***** SUPPLIED ENTRIES *****

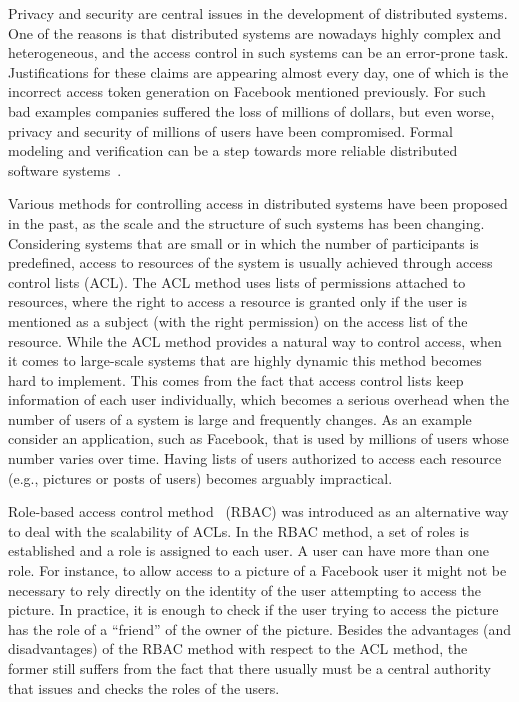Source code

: Privacy and security are central issues in the development of distributed systems. One of the reasons is that distributed systems are nowadays highly complex and heterogeneous, and the access control in such systems can be an error-prone task. Justifications for these claims are appearing almost every day, one of which is the incorrect access token generation on Facebook mentioned previously. For such bad examples companies suffered the loss of millions of dollars, but even worse, privacy and security of millions of users have been compromised. Formal modeling and verification can be a step towards more reliable distributed software systems~\cite{DBLP:journals/jlp/BugliesiCF17}.

%

Various methods for controlling access in distributed systems have been proposed in the past, as the scale and the structure of such systems has been changing.
%
Considering systems that are small or in which the number of participants is predefined, 
access to resources of the system is usually achieved through access control lists (ACL). 
The ACL method uses lists of permissions attached to resources, where the right to access a 
resource is granted only if the user is mentioned as a subject (with the right permission) on 
the access list of the resource.
% 
While the ACL method provides a natural way to control access, when it comes to large-scale systems 
that are highly dynamic this method becomes hard to implement. 
This comes from the fact that access control lists keep information of each user individually, 
which becomes a serious overhead when the number of users of a system is large and frequently changes. 
As an example consider an application, such as Facebook, that is used by millions of users whose number varies over time. 
Having lists of users authorized to access each resource (e.g., pictures or posts of users) becomes arguably impractical. 

Role-based access control method~\cite{sandhu1996role} (RBAC) was introduced as an alternative way 
to deal with the scalability of ACLs. 
In the RBAC method, a set of roles is established and a role is assigned to each user. A user can have more than one role.
For instance, to allow access to a picture of a Facebook user it might not be 
necessary to rely directly on the identity of the user attempting to access the picture. In practice, it is enough to check if the user trying to access 
the picture has the role of a ``friend'' of the owner of the picture. 
%
Besides the advantages (and disadvantages) of the RBAC method with respect to the ACL method, the former still suffers from the fact that there usually must be a central authority that issues and checks the roles of the users.

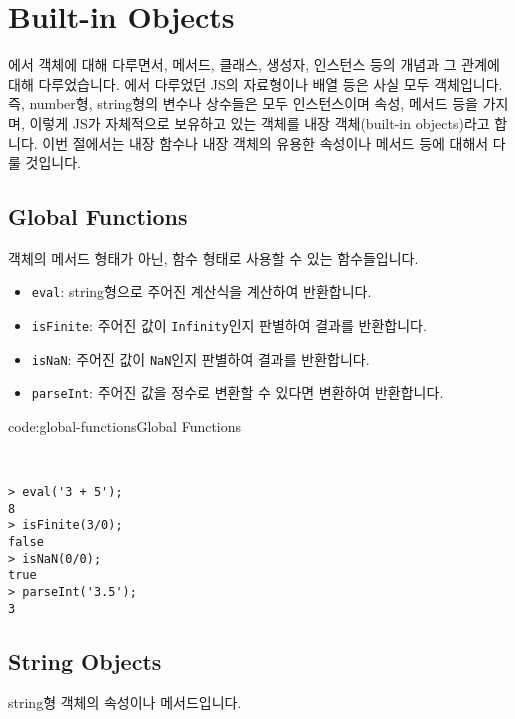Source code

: \section{Built-in Objects} \label{sect:built-in-objects}

에서 객체에 대해 다루면서, 메서드, 클래스, 생성자, 인스턴스 등의 개념과 그 관계에 대해 다루었습니다. 에서 다루었던 JS의 자료형이나 배열 등은 사실 모두 객체입니다. 즉, number형, string형의 변수나 상수들은 모두 인스턴스이며 속성, 메서드 등을 가지며, 이렇게 JS가 자체적으로 보유하고 있는 객체를 내장 객체(built-in objects)라고 합니다. 이번 절에서는 내장 함수나 내장 객체의 유용한 속성이나 메서드 등에 대해서 다룰 것입니다. 

\subsection*{Global Functions}

객체의 메서드 형태가 아닌, 함수 형태로 사용할 수 있는 함수들입니다.

\begin{itemize}
    \item \texttt{eval}: string형으로 주어진 계산식을 계산하여 반환합니다. 
    \item \texttt{isFinite}: 주어진 값이 \texttt{Infinity}인지 판별하여 결과를 반환합니다. 
    \item \texttt{isNaN}: 주어진 값이 \texttt{NaN}인지 판별하여 결과를 반환합니다. 
    \item \texttt{parseInt}: 주어진 값을 정수로 변환할 수 있다면 변환하여 반환합니다. 
\end{itemize}

\begin{codeenv}{code:global-functions}{Global Functions}\begin{verbatim}


> eval('3 + 5');
8
> isFinite(3/0);
false
> isNaN(0/0);
true
> parseInt('3.5');
3
\end{verbatim}
\end{codeenv}

\subsection*{String Objects}

string형 객체의 속성이나 메서드입니다.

*****

◆ TASK STATEMENT: Print nothing but the lines from the line with "계산식을 계산하여 반환합니다." to the last line of the records above. Both of those lines count.

◆ SOLUTION:
    \item \texttt{eval}: string형으로 주어진 계산식을 계산하여 반환합니다. 
    \item \texttt{isFinite}: 주어진 값이 \texttt{Infinity}인지 판별하여 결과를 반환합니다. 
    \item \texttt{isNaN}: 주어진 값이 \texttt{NaN}인지 판별하여 결과를 반환합니다. 
    \item \texttt{parseInt}: 주어진 값을 정수로 변환할 수 있다면 변환하여 반환합니다. 
\end{itemize}

\begin{codeenv}{code:global-functions}{Global Functions}\begin{verbatim}


> eval('3 + 5');
8
> isFinite(3/0);
false
> isNaN(0/0);
true
> parseInt('3.5');
3
\end{verbatim}
\end{codeenv}

\subsection*{String Objects}

string형 객체의 속성이나 메서드입니다.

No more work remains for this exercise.